(Records from a collection)
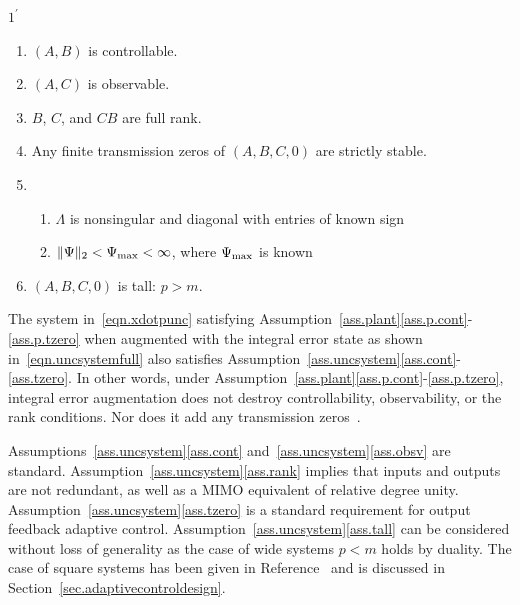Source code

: \begin{customthm}{$1^{\prime}$} $\;$\label{ass.uncsystem}
  \begin{enumerate}[\Alph{enumi}), ref=\Alph{enumi}] %
    \itemsep0em
    \item{$(A,B)$ is controllable.\label{ass.cont}}
    \item{$(A,C)$ is observable.\label{ass.obsv}}
    \item{$B$, $C$, and $CB$ are full rank.\label{ass.rank}}
    \item{Any finite transmission zeros of $(A,B,C,0)$ are strictly stable.\label{ass.tzero}}
    \item{%
      \begin{enumerate}[(\alph{enumii}), ref=\alph{enumii}]
        \item{$\Lambda$ is nonsingular and diagonal with entries of known sign\label{ass.unc.lambda}}
        \item{$\|\Psi\|_{2}<\Psi_{\rm{\max}}<\infty$, where $\Psi_{\rm{\max}}$ is known\label{ass.unc.w}}
      \end{enumerate}\label{ass.unc}
    }
    \item{$(A,B,C,0)$ is tall: $p>m$.\label{ass.tall}}
  \end{enumerate}
\end{customthm}

\begin{rem-dan}
  The system in\ \eqref{eqn.xdotpunc} satisfying Assumption~\ref{ass.plant}\ref{ass.p.cont}-\ref{ass.p.tzero} when augmented with the integral error state as shown in\ \eqref{eqn.uncsystemfull} also satisfies Assumption~\ref{ass.uncsystem}\ref{ass.cont}-\ref{ass.tzero}.
  In other words, under Assumption~\ref{ass.plant}\ref{ass.p.cont}-\ref{ass.p.tzero}, integral error augmentation does not destroy controllability, observability, or the rank conditions.
  Nor does it add any transmission zeros\ \cite{lavretsky.output.2010}.
\end{rem-dan}

\begin{rem-dan}
  Assumptions~\ref{ass.uncsystem}\ref{ass.cont} and~\ref{ass.uncsystem}\ref{ass.obsv} are standard.
  Assumption~\ref{ass.uncsystem}\ref{ass.rank} implies that inputs and outputs are not redundant, as well as a MIMO equivalent of relative degree unity.
  Assumption~\ref{ass.uncsystem}\ref{ass.tzero} is a standard requirement for output feedback adaptive control.
  Assumption~\ref{ass.uncsystem}\ref{ass.tall} can be considered without loss of generality as the case of wide systems $p<m$ holds by duality.
  The case of square systems has been given in Reference\ \cite{huang.designspr.1999} and is discussed in Section~\ref{sec.adaptivecontroldesign}.
\end{rem-dan}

ASSIGNED TASK: Lines above that contain the string "known" make up the answer.

RESULT BELOW:
        \item{$\Lambda$ is nonsingular and diagonal with entries of known sign\label{ass.unc.lambda}}
        \item{$\|\Psi\|_{2}<\Psi_{\rm{\max}}<\infty$, where $\Psi_{\rm{\max}}$ is known\label{ass.unc.w}}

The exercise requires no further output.